The more Luth looked, the more he saw stranger, esoteric things: a chest full of sundry keys, a Griffin's heart, a rat tail, an antique map of the world, a Namingway card, six "Master Hunter" medals of assorted years, and a framed ticket to an old play, dated 1839: 'I Want to be Your... Crow?'

"These are my precious little canaries," Boss sang, his arms stretched out with a flourish as he swaggered down the aisle. "I hunt them, and catch them, and lock them away in pretty little cages in the dark--and when I am done with them I set them free, for me to hunt all over again~"

"That's madness," Luth shot him down, at a loss for any kinder way to describe it.

Boss rather took it like a compliment, only grinning wider. "You might say the same about all hobbies. You see, what I do is give all this stuff away before I, ah, /take my leave/--y'know, donate to museums, art collectors, auction houses, stuff like that. Then later, when I reclaim the company, I go around and take it all back. It's like a game."

"How very... sporting," Luth ambiguously commented. His gaze lingered on a bobo totem as he surmised, "You don't exactly 'reclaim' all this legally, do you, sir?"

"Well, Lu," he quipped, swaying towards the far wall, "They don't call me the King of Thieves for nothing."

Luth followed him to the end of the walk, where he beheld a showcase loftier than the others. Standing behind the glass in plain, unassisted glory was an obscene array of old-fashioned weapons: great swords, staves, rods, daggers, clawed gloves, and even a giant, gilded fork. Luth could just make out the inscription on the sword directly in front of him: /Excalipoor/.

Boss picked open the door to the case and rifled through the armory with meticulous grace, eventually pulling out a polearm of fair length and elaborate make. "It's called the Dragon's Hair. Your... ahm..." He paused to calculate. "Great-great-grandmother gave it to me. Adele."

"Lady Freya's daughter?"

Boss nodded as he passed the weapon to Luth. The Burmecian turned it over thrice, admiring the relic. The spiral shaft was dusted with gold, and a steeple of three swooping blades crowned the head, each glossed with iridescent violet and fire-orange.

"It's beautiful..."

Boss bowed into his line of sight, grinning cheekily. "You like it? It's yours."

"What? Oh, I couldn't!" It was the /Dragon's Hair/. Of course Luth had heard of it. Its edges were the very ones driven into the head of the Great Necromancer, the one none but Lady Freya and her band of intrepid rogues had met and lived to write about. Of course Luth knew, because he read it and believed, and Boss... /Boss was there/.

Luth had barely given it back when Boss's hands steeled against his, stopping him. "No," he insisted, his tone oddly reverent. "It belongs to a Crescent."

He smiled, and Luth didn't question any more. He understood.


They headed back to the ninth floor--thankfully via the elevators--in contemplative silence. It was almost a momentous occasion, right there: Boss running out of things to say.
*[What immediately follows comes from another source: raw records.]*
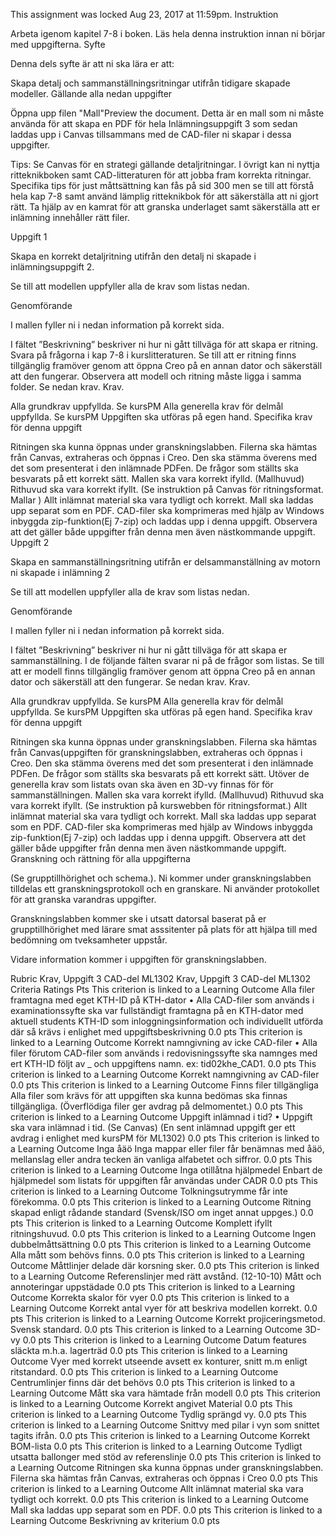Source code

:This assignment was locked Aug 23, 2017 at 11:59pm.
Instruktion

Arbeta igenom kapitel 7-8 i boken.
Läs hela denna instruktion innan ni börjar med uppgifterna.
Syfte

Denna dels syfte är att ni ska lära er att:

Skapa detalj och sammanställningsritningar utifrån tidigare skapade modeller.
Gällande alla nedan uppgifter

Öppna upp filen "Mall"Preview the document. Detta är en mall som ni måste använda för att skapa en PDF för hela Inlämningsuppgift 3 som sedan laddas upp i Canvas tillsammans med de CAD-filer ni skapar i dessa uppgifter.

Tips: Se Canvas för en strategi gällande detaljritningar. I övrigt kan ni nyttja ritteknikboken samt CAD-litteraturen för att jobba fram korrekta ritningar. Specifika tips för just måttsättning kan fås på sid 300 men se till att förstå hela kap 7-8 samt använd lämplig ritteknikbok för att säkerställa att ni gjort rätt. Ta hjälp av en kamrat för att granska underlaget samt säkerställa att er inlämning innehåller rätt filer.

Uppgift 1

Skapa en korrekt detaljritning utifrån den detalj ni skapade i inlämningsuppgift 2. 

Se till att modellen uppfyller alla de krav som listas nedan.

Genomförande

I mallen fyller ni i nedan information på korrekt sida.

I fältet ”Beskrivning” beskriver ni hur ni gått tillväga för att skapa er ritning.
Svara på frågorna i kap 7-8 i kurslitteraturen.
Se till att er ritning finns tillgänglig framöver genom att öppna Creo på en annan dator och säkerställ att den fungerar.  Observera att modell och ritning måste ligga i samma folder. Se nedan krav.
Krav.

Alla grundkrav uppfyllda. Se kursPM
Alla generella krav för delmål uppfyllda. Se kursPM
Uppgiften ska utföras på egen hand.
Specifika krav för denna uppgift

Ritningen ska kunna öppnas under granskningslabben. Filerna ska hämtas från Canvas, extraheras och öppnas i Creo.
Den ska stämma överens med det som presenterat i den inlämnade PDFen.
De frågor som ställts ska besvarats på ett korrekt sätt.
Mallen ska vara korrekt ifylld. (Mallhuvud)
Rithuvud ska vara korrekt ifyllt. (Se instruktion på Canvas för ritningsformat. Mallar )
Allt inlämnat material ska vara tydligt och korrekt.
Mall ska laddas upp separat som en PDF.
CAD-filer ska komprimeras med hjälp av Windows inbyggda zip-funktion(Ej 7-zip) och laddas upp i denna uppgift. Observera att det gäller både uppgifter från denna men även nästkommande uppgift. 
Uppgift 2

Skapa en sammanställningsritning utifrån er delsammanställning av motorn ni skapade i inlämning 2

Se till att modellen uppfyller alla de krav som listas nedan.

Genomförande

I mallen fyller ni i nedan information på korrekt sida.

I fältet ”Beskrivning” beskriver ni hur ni gått tillväga för att skapa er sammanställning.
I de följande fälten svarar ni på de frågor som listas.
Se till att er modell finns tillgänglig framöver genom att öppna Creo på en annan dator och säkerställ att den fungerar. Se nedan krav.
Krav.

Alla grundkrav uppfyllda. Se kursPM
Alla generella krav för delmål uppfyllda. Se kursPM
Uppgiften ska utföras på egen hand.
Specifika krav för denna uppgift

Ritningen ska kunna öppnas under granskningslabben. Filerna ska hämtas från Canvas(uppgiften för granskningslabben, extraheras och öppnas i Creo.
Den ska stämma överens med det som presenterat i den inlämnade PDFen.
De frågor som ställts ska besvarats på ett korrekt sätt.
Utöver de generella krav som listats ovan ska även en 3D-vy finnas för för sammanställningen.
Mallen ska vara korrekt ifylld. (Mallhuvud)
Rithuvud ska vara korrekt ifyllt. (Se instruktion på kurswebben för ritningsformat.)
Allt inlämnat material ska vara tydligt och korrekt.
Mall ska laddas upp separat som en PDF.
CAD-filer ska komprimeras med hjälp av Windows inbyggda zip-funktion(Ej 7-zip) och laddas upp i denna uppgift. Observera att det gäller både uppgifter från denna men även nästkommande uppgift. 
Granskning och rättning för alla uppgifterna

(Se grupptillhörighet och schema.). Ni kommer under granskningslabben tilldelas ett granskningsprotokoll och en granskare. Ni använder protokollet för att granska varandras uppgifter.

Granskningslabben kommer ske i utsatt datorsal baserat på er grupptillhörighet med lärare smat asssitenter på plats för att hjälpa till med bedömning om tveksamheter uppstår.

Vidare information kommer i uppgiften för granskningslabben.

 

Rubric
Krav, Uppgift 3 CAD-del ML1302
Krav, Uppgift 3 CAD-del ML1302
Criteria	Ratings	Pts
This criterion is linked to a Learning Outcome Alla filer framtagna med eget KTH-ID på KTH-dator
•	Alla CAD-filer som används i examinationssyfte ska var fullständigt framtagna på en KTH-dator med aktuell students KTH-ID som inloggningsinformation och individuellt utförda där så krävs i enlighet med uppgiftsbeskrivning
0.0 pts
This criterion is linked to a Learning Outcome Korrekt namngivning av icke CAD-filer
•	Alla filer förutom CAD-filer som används i redovisningssyfte ska namnges med ert KTH-ID följt av _ och uppgiftens namn. ex: tid02khe_CAD1.
0.0 pts
This criterion is linked to a Learning Outcome Korrekt namngivning av CAD-filer
0.0 pts
This criterion is linked to a Learning Outcome Finns filer tillgängliga
Alla filer som krävs för att uppgiften ska kunna bedömas ska finnas tillgängliga. (Överflödiga filer ger avdrag på delmomentet.)
0.0 pts
This criterion is linked to a Learning Outcome Uppgift inlämnad i tid?
•	Uppgift ska vara inlämnad i tid. (Se Canvas) (En sent inlämnad uppgift ger ett avdrag i enlighet med kursPM för ML1302)
0.0 pts
This criterion is linked to a Learning Outcome Inga åäö
Inga mappar eller filer får benämnas med åäö, mellanslag eller andra tecken än vanliga alfabetet och siffror.
0.0 pts
This criterion is linked to a Learning Outcome Inga otillåtna hjälpmedel
Enbart de hjälpmedel som listats för uppgiften får användas under CADR
0.0 pts
This criterion is linked to a Learning Outcome Tolkningsutrymme får inte förekomma.
0.0 pts
This criterion is linked to a Learning Outcome Ritning skapad enligt rådande standard (Svensk/ISO om inget annat uppges.)
0.0 pts
This criterion is linked to a Learning Outcome Komplett ifyllt ritningshuvud.
0.0 pts
This criterion is linked to a Learning Outcome Ingen dubbelmåttsättning
0.0 pts
This criterion is linked to a Learning Outcome Alla mått som behövs finns.
0.0 pts
This criterion is linked to a Learning Outcome Måttlinjer delade där korsning sker.
0.0 pts
This criterion is linked to a Learning Outcome Referenslinjer med rätt avstånd. (12-10-10) Mått och annoteringar uppstädade
0.0 pts
This criterion is linked to a Learning Outcome Korrekta skalor för vyer
0.0 pts
This criterion is linked to a Learning Outcome Korrekt antal vyer för att beskriva modellen korrekt.
0.0 pts
This criterion is linked to a Learning Outcome Korrekt projiceringsmetod. Svensk standard.
0.0 pts
This criterion is linked to a Learning Outcome 3D-vy
0.0 pts
This criterion is linked to a Learning Outcome Datum features släckta m.h.a. lagerträd
0.0 pts
This criterion is linked to a Learning Outcome Vyer med korrekt utseende avsett ex konturer, snitt m.m enligt ritstandard.
0.0 pts
This criterion is linked to a Learning Outcome Centrumlinjer finns där det behövs
0.0 pts
This criterion is linked to a Learning Outcome Mått ska vara hämtade från modell
0.0 pts
This criterion is linked to a Learning Outcome Korrekt angivet Material
0.0 pts
This criterion is linked to a Learning Outcome Tydlig sprängd vy.
0.0 pts
This criterion is linked to a Learning Outcome Snittvy med pilar i vyn som snittet tagits ifrån.
0.0 pts
This criterion is linked to a Learning Outcome Korrekt BOM-lista
0.0 pts
This criterion is linked to a Learning Outcome Tydligt utsatta ballonger med stöd av referenslinje
0.0 pts
This criterion is linked to a Learning Outcome Ritningen ska kunna öppnas under granskningslabben. Filerna ska hämtas från Canvas, extraheras och öppnas i Creo
0.0 pts
This criterion is linked to a Learning Outcome Allt inlämnat material ska vara tydligt och korrekt.
0.0 pts
This criterion is linked to a Learning Outcome Mall ska laddas upp separat som en PDF.
0.0 pts
This criterion is linked to a Learning Outcome Beskrivning av kriterium
0.0 pts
Luth didn't dare spoil it, the Dragon's Hair cradled in his hands saying enough.

There was the inevitably awkward moment outside their rooms, when Luth had to ask, 'What now?' Before he could say a thing, though, Boss took care of that problem by sagging against the wall with a small, pained moan. "Agh..."

"You okay, sir?"

He sank to the floor like a clumsy sloth, clutching the wall for support. "...Uh... dizzy."

"Sir?" Luth knelt over him, studying his suddenly pale face. "Are you okay?? I think you need to lie down some more, sir," he prudently suggested, and helped Boss stand.
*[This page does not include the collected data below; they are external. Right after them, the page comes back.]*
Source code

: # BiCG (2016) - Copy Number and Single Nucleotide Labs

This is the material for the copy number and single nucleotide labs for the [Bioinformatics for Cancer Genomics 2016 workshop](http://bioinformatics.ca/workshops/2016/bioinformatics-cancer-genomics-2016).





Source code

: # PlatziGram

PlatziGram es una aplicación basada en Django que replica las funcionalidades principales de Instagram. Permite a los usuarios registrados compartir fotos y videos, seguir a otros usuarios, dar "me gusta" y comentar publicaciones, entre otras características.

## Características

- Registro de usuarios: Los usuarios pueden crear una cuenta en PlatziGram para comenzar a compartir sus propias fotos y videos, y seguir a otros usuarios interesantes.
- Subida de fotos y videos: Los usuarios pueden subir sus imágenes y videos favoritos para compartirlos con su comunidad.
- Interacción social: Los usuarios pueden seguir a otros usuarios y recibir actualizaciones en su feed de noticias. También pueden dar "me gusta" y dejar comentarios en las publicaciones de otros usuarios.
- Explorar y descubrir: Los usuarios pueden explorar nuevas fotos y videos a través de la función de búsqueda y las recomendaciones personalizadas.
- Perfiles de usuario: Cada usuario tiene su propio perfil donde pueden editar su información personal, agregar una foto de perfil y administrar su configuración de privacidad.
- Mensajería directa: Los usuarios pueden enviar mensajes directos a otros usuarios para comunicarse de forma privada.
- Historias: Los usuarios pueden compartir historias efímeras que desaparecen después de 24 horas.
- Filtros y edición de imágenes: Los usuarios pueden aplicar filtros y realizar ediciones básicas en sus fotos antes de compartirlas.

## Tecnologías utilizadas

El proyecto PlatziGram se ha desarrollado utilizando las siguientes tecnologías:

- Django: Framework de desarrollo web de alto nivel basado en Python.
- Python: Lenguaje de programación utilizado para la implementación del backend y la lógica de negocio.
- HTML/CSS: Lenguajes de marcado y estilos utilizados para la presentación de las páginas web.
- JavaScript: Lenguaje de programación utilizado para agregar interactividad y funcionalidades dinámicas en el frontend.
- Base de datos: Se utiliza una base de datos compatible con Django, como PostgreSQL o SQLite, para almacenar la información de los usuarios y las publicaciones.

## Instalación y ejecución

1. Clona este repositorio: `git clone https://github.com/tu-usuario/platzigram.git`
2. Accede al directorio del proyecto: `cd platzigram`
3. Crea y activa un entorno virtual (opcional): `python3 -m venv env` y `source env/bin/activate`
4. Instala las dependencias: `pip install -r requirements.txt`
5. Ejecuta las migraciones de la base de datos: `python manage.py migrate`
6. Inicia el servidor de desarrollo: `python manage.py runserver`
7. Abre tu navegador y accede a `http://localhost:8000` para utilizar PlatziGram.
"That's not a--huuurck!" Boss doubled over, retching into his fist until a formidable phlegmy mess coated his fingers. He and Luth simultaneously recoiled from the sight of blood and shared a second of horrified shock.


Boss just frowned. "...Ugh. That's new. Did you say chimera venom? Because, /damn/." He wiped the ugly humors off on his shirt. "Yeah, I'm definitely going to lie down," he weakly announced. "I'll see you later, Lu."

Luth impotently watched his boss retreat behind his door. "...Take care, sir. Please call if you need anything."

The door grunted, and then was quiet. Luth went back to his room with the Dragon's Hair in tow, many weighty worries on his mind.